Мы сделали выборку самых разных образцов уральского художественного эксперимента: кто-то из художников реализовался в столице и известен во всём мире, кто-то остался «гением места», кто-то до сих пор находится впотьмах.

Каждый из них был не одиночкой, но участником большого комьюнити из сотен художников, поэтов, музыкантов и вплетался в сложную сеть творческих и личных отношений. Мы же осветим только творчество некоторых из них и попытаемся на самых вопиющих примерах из свердловского андеграунда показать, что их всех связывало и отличало не только друг от друга, но и от столичной неофициальной культуры. ‎

Футуризм, конструктивизм, хтонь

Свердловск/Екатеринбург — город пограничностей. То он стоит вплотную к обелиску «Европа — Азия», то сквозь него идут политзаключенные — от декабристов и Достоевского до Мандельштама. То кто-то остается там и неожиданно умирает, как автор русского перевода «Интернационала» Аркадий Коц. То в него эвакуировали Эрмитаж и труппу Большого театра — и снова что-то осталось, а кто-то умер. То он существует как лучший город-склад для конструктивистских зданий вперемешку с безликими многоэтажками, которые назвали «Малевичем», «Татлиным», «Кандинским». То опять Свердловск/Екатеринбург, и мы продолжаем путаться в его именах.
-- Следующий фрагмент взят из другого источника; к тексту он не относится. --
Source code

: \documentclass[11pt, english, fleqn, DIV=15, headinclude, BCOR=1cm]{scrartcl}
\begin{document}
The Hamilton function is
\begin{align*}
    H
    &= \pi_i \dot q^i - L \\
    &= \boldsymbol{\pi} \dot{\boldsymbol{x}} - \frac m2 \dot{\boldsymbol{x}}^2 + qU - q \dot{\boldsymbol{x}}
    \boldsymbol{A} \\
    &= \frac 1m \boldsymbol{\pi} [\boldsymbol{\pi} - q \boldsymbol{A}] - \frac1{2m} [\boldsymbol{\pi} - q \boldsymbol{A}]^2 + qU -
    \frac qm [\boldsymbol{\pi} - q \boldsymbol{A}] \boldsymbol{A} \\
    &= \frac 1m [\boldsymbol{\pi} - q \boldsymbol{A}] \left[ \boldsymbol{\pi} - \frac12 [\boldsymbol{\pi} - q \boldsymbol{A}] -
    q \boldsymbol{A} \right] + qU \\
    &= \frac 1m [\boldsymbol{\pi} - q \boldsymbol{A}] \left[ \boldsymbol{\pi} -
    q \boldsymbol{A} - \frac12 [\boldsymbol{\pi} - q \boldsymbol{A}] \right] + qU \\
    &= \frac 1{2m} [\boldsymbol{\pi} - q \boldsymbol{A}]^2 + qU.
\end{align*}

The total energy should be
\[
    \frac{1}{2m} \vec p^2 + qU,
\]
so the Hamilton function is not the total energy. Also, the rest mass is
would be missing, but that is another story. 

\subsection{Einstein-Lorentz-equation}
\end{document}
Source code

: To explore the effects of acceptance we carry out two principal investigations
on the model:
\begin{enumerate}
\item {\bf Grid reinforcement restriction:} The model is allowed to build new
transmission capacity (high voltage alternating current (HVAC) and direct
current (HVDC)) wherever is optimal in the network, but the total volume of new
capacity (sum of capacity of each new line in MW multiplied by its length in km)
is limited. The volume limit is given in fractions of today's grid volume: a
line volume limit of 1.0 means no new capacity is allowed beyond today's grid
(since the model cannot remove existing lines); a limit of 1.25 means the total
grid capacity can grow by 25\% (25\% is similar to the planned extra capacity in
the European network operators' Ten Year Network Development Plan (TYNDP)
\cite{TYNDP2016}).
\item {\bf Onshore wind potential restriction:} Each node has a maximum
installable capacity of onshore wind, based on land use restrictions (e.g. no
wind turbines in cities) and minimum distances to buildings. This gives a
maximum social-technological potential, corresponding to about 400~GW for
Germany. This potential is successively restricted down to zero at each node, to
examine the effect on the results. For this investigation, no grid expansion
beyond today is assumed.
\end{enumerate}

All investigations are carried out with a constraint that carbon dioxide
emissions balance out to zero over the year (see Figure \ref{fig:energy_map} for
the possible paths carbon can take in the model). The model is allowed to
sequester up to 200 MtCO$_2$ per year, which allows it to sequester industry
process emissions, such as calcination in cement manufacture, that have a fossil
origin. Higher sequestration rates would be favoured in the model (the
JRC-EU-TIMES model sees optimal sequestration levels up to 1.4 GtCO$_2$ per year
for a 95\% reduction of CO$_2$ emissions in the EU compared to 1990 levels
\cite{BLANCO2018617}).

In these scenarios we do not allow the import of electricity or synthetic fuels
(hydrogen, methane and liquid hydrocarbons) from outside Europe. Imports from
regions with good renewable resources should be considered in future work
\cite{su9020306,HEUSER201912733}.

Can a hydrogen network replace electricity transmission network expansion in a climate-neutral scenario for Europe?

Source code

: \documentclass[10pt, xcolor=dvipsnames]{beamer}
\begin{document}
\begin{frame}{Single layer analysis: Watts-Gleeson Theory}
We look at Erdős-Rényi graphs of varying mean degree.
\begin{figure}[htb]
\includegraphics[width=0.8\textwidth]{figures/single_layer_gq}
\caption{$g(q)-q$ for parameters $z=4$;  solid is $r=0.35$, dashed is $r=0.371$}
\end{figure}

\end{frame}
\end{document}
Город впитывает всех, кто хочет потерять происхождение — обрести его заново через отсутствие. Возможно, поэтому так долго его идентичность была проблематичной.

«…поиск нерегиональных и даже ненациональных форм и культурных языков выступил в рамках свердловской культуры <…> как парадоксальное выражение региональной, или точнее центробежной культурной специфики. Отрицая исходящую из Москвы культуру и политику, свердловские культурные революционеры предлагали свои собственные сценарии новой российской, или, скорее, новой постсоветской культуры: универсальной, нерегиональной и региональной в одно и то же время».

Следы культурного истока свердловской пограничности можно отыскивать везде, куда упадет взгляд исследователя (хотите, с Достоевского, возвращающегося из острога, что остановился земляники поесть, а хотите, с Чехова по пути на Сахалин, живущего в вонючей гостинице и наблюдающего из окна за извозчиками, похожими на Добролюбова). Но мы начнем с футуристских времен.

Один из важнейших русских футуристов Василий Каменский всю жизнь был связан с Уралом: в молодости работал в Нижнем Тагиле на железной дороге, под Пермью содержал дачу, куда часто наведывался. Был он неоднократно и в Екатеринбурге в пореволюционные годы, где читал свои «Железобетонные поэмы», рассказывал о своей судьбе поэта и авиатора, революции духа и всячески завлекал публику.

«Мы служим народу во имя блага общечеловеческого, мы верим в идеи социализма. Оборвется страшная война и весь мир превратится в единую республику и все мы будем братья и сестры. Учитесь любить искусство, не будьте рабами своей обстановки, жалких тряпок — живите и любите жизнь, пока вы молоды. Весной все зовет к жизни. И даже наша сказочная, волшебная революция удалась именно весной. Весна дала нам жизнь, братство и свободу»*.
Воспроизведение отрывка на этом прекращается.